There is a cause for every fire. There are three suspects responsible for this vandalism. The first suspect is jihadists. We can blame bulls for the damage in the china shop but we’d have better luck looking to the cattle driver. The second suspect is the shopowner himself, the Catholic church. These attacks come when the church is hurting most for sympathy. When Father Roman Galadza was asked about the fire at St. Elias the Prophet in Ukraine he said, “We’ll just have to be more careful, I guess.” In hundreds of fires, his was one of the few reported as an accident.
The final suspect is the cabal moving the cattle in the first place. A well-coordinated climate is important when seeking new pastures. As more YellowVest protest images get published it seems impossible to ignore the amount of propaganda injected. One one hand, the cabal wants unrest. On the other, they want the YellowVest to appear savage and violent to keep the people inside. Their goal is a complacent sense of dread. They want people desperate but still hopeful. Hope was the last evil left in Pandora’s box when she closed it. People are always confused about why someone would call hope evil. Hope is a special kind of trust that comes blended with desperation.
Our world is full of cowards who get angry when you show them the truth. Cowardice is a trance induced by a prolonged ritual of manners. We challenge who we respect. We push who we think can take it. To see better in someone is the same as calling them out for slouching. I see better in people. I see better in our discernment. Men don’t want to be liked as much as heard. So put your ear to the track and see if you hear what I do. There were three fires burned in three churches three days before the Passover. New York, Paris, and a mosque in Jerusalem burned under a waxing pink moon that crested early Good Friday morning.
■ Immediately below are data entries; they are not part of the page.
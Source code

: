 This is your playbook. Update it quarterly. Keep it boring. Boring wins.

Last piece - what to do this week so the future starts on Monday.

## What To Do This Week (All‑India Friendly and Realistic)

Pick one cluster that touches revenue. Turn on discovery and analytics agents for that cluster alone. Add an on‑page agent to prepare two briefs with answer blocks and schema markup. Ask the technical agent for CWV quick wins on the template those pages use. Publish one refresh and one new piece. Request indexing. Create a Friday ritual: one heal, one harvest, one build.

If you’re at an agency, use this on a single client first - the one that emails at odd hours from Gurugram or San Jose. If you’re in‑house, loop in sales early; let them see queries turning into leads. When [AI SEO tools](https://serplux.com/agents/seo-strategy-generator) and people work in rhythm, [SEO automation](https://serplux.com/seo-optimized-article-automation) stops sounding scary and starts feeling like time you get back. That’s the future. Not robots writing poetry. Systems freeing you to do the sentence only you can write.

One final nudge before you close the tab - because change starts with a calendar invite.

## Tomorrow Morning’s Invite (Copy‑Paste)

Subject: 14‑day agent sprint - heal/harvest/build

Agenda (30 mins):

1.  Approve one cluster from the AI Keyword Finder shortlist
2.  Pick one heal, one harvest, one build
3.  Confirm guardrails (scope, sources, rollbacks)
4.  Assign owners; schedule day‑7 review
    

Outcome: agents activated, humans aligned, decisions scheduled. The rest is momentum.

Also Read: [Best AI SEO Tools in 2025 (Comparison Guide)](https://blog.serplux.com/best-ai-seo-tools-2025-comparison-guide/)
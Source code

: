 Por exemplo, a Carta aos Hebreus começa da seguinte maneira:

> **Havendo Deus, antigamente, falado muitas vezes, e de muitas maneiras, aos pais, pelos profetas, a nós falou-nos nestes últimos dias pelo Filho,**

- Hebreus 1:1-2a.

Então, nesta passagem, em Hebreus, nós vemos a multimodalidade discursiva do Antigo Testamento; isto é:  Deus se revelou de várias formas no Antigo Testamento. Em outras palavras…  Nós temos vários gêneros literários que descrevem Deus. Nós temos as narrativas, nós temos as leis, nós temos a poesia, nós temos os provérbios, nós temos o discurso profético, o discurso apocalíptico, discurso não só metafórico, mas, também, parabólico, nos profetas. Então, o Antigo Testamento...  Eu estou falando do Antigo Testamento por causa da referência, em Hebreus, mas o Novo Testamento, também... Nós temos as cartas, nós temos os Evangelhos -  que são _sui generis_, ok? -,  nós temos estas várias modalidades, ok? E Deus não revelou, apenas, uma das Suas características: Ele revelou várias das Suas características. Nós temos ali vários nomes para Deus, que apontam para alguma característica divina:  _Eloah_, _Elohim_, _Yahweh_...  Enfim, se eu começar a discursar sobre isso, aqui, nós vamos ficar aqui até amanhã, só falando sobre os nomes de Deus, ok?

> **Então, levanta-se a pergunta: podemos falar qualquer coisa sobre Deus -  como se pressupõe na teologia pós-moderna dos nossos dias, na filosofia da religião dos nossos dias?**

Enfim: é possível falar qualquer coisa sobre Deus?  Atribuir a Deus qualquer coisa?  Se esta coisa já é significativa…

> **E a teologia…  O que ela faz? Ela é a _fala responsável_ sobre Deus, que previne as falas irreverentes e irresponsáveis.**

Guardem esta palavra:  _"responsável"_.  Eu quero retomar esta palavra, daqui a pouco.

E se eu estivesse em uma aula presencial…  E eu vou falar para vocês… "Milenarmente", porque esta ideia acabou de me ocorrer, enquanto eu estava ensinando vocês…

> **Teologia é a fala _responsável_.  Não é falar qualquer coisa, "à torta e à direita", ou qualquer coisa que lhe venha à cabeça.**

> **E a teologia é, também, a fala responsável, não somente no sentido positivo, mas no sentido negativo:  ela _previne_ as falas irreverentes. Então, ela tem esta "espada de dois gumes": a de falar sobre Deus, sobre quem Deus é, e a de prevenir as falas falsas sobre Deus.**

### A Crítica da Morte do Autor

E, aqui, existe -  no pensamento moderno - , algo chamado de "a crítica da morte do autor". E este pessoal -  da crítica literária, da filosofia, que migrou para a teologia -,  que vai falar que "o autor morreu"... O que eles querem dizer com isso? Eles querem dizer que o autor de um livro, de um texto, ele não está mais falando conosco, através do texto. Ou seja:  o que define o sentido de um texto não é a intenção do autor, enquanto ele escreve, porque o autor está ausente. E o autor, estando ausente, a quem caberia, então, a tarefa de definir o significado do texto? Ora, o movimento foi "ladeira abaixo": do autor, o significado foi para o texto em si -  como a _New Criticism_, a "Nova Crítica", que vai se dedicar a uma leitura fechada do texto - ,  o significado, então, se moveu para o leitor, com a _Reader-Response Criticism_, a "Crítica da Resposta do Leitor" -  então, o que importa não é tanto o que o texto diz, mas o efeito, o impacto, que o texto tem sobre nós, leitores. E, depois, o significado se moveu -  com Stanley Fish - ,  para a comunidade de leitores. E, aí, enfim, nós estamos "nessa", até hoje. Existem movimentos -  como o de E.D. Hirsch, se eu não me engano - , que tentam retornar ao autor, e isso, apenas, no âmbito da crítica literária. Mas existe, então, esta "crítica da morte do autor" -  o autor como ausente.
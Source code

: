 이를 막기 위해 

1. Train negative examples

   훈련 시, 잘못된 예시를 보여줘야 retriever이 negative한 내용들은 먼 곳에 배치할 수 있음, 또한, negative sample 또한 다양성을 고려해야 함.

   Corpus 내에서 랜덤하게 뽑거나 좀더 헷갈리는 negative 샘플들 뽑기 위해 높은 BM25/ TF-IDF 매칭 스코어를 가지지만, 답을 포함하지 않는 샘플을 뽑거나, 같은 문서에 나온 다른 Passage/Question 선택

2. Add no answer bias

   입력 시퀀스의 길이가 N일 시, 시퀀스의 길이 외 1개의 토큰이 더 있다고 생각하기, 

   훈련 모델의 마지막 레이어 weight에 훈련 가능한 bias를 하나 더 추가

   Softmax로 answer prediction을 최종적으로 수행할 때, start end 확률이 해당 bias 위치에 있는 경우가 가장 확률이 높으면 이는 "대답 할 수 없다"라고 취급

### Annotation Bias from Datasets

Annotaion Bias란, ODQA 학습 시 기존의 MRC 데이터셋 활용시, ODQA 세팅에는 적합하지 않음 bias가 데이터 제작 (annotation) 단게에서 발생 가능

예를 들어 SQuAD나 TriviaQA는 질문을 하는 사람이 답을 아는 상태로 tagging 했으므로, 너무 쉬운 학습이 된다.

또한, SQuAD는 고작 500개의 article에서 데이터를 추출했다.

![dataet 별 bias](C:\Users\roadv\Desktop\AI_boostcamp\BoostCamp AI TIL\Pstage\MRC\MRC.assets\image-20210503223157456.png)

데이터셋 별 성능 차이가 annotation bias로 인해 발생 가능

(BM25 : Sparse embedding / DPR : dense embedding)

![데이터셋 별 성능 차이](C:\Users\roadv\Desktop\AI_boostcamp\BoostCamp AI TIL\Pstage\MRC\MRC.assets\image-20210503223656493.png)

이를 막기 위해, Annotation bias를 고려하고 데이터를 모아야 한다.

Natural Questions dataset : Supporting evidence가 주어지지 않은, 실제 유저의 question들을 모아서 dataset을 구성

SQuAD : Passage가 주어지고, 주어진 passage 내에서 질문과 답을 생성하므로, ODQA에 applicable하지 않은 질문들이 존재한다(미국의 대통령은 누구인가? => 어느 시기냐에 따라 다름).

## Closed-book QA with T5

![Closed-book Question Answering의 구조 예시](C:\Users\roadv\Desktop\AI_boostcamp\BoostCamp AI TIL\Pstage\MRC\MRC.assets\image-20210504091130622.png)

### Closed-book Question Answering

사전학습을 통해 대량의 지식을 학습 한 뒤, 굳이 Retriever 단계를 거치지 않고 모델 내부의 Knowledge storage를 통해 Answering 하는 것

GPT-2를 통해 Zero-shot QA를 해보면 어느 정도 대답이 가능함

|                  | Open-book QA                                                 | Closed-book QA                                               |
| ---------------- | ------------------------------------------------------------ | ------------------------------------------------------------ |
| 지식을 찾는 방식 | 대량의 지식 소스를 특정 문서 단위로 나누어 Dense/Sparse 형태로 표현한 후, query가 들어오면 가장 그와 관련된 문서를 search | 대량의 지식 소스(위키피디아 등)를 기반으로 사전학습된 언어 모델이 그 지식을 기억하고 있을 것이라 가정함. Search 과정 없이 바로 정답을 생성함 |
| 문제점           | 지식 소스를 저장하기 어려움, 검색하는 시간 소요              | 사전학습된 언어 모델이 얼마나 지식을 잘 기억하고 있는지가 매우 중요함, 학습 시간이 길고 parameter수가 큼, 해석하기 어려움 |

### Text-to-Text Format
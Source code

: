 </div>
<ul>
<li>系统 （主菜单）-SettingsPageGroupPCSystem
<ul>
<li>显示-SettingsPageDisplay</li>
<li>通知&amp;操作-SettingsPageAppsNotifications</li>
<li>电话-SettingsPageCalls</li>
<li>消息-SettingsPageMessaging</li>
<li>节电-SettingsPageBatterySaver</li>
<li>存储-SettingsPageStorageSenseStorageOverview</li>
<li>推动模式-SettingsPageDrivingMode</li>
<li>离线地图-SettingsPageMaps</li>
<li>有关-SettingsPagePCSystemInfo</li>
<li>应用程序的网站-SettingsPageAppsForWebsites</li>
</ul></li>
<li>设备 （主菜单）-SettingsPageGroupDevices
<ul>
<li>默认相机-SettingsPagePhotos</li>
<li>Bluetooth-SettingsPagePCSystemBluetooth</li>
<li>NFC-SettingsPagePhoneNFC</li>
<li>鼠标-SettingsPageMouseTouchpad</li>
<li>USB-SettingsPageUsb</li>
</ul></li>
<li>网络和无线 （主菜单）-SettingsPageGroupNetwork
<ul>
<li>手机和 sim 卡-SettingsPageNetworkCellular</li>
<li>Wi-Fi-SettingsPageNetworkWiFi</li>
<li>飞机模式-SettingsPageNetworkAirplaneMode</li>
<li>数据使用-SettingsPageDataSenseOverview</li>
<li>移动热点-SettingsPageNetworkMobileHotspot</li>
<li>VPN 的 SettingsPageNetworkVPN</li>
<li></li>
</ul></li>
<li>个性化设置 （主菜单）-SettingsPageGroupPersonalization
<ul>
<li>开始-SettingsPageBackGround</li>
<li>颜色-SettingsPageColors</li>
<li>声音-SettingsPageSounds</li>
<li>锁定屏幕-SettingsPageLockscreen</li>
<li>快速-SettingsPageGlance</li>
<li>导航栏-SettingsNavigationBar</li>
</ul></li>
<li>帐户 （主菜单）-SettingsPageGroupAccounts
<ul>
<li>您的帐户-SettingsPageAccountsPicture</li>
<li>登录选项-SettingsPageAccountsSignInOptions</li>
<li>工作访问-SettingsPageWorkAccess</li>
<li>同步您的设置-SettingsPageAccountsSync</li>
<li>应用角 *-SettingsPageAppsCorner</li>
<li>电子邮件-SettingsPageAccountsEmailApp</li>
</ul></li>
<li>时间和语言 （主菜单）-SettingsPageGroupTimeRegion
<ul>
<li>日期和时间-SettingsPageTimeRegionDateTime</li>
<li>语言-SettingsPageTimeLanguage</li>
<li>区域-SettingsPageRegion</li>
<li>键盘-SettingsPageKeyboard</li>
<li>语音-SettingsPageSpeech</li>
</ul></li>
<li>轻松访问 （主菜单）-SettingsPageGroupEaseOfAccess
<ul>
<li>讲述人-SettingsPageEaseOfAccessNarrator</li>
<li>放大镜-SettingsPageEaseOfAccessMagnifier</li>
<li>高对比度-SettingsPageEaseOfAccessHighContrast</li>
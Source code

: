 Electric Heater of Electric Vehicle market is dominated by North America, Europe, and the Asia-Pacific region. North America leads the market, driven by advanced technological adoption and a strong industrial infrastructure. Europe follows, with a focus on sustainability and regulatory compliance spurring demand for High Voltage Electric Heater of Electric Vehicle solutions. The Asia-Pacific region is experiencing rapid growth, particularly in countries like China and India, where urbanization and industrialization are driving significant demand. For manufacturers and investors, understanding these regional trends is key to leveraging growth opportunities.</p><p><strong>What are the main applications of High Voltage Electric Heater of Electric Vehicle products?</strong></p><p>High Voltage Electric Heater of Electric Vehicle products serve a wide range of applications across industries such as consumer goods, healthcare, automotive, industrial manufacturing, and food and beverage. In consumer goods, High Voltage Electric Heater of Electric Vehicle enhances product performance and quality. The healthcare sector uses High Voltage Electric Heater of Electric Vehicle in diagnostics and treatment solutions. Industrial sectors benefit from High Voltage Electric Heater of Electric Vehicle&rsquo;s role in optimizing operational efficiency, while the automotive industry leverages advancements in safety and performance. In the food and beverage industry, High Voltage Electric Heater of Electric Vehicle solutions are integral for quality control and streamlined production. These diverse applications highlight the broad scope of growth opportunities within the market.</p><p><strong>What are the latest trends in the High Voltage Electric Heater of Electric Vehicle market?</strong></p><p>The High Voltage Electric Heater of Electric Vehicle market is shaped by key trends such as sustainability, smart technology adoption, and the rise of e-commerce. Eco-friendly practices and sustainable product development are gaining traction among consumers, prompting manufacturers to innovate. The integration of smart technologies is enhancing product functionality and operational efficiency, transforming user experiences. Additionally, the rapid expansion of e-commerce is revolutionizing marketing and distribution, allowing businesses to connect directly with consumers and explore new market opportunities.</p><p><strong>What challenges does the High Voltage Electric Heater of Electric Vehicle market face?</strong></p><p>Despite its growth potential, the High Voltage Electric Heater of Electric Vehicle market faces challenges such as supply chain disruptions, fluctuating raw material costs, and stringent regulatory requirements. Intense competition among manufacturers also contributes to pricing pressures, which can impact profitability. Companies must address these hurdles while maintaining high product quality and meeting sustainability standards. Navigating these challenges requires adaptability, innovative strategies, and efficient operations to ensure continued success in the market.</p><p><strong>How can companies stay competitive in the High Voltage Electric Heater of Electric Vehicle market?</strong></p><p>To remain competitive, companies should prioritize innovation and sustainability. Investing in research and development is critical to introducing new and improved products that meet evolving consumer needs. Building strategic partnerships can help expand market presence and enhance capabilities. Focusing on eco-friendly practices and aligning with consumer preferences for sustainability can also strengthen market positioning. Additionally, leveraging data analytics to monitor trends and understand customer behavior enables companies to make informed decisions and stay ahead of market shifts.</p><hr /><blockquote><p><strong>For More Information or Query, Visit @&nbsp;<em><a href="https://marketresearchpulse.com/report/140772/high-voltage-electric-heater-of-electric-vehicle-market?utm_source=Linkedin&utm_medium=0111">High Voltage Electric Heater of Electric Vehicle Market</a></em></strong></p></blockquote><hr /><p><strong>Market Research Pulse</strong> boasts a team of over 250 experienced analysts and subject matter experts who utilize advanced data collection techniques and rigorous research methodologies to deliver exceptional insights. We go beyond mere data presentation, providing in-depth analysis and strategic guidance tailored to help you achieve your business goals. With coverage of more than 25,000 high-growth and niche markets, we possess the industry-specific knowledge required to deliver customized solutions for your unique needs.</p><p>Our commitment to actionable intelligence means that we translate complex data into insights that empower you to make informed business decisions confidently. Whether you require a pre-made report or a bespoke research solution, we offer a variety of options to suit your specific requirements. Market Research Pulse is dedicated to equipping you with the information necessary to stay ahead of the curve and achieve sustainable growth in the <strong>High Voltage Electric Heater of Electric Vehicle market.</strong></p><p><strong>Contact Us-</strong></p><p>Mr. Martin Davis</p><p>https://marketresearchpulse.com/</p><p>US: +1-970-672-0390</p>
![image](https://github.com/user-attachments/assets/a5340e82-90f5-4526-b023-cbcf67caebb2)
Men with giant spoons stir the world. We sit content in our warm pot smelling each other as they cook us alive. There’s a hole in the roof of a Cathedral that’s been closed for centuries. The spirit of Isis and the waxing moon touch ground again for the very first time during Holy Week. The house of Isis is open now and the light from the crescent has come home. The third temple of Jerusalem was opened this year with the burning of incense and the blood of an innocent lamb. The hundred-year plan at Balfour is taking its seat on the stage.
They decided to remove the head of each Saint before they were raptured to heaven by helicopter. Note in the photo where the arms on one saint are higher than the head. The staff is higher than the shoulders on another. This wasn’t about clearance. These statues were decapitated with a blowtorch or plasma cutter and airlifted on video days before the fire in broad daylight. None of them were covered like a mover might wrap your own statue from your home. They were headless and on display for a reason. This question is missing from the agenda. The New York Times describes the world’s most important church with the world’s most advanced fire suppression system an old dusty barn that was built to burn. This directly contradicts French Former Chief Architect Benjamin Mounton who oversaw extensive electrical and fire suppression upgrades in 2010 saying, “You have two men who are there 24/7 to go up and check any warning.” There are many more questions missing on purpose. We must learn to see through the cracks to find the truth.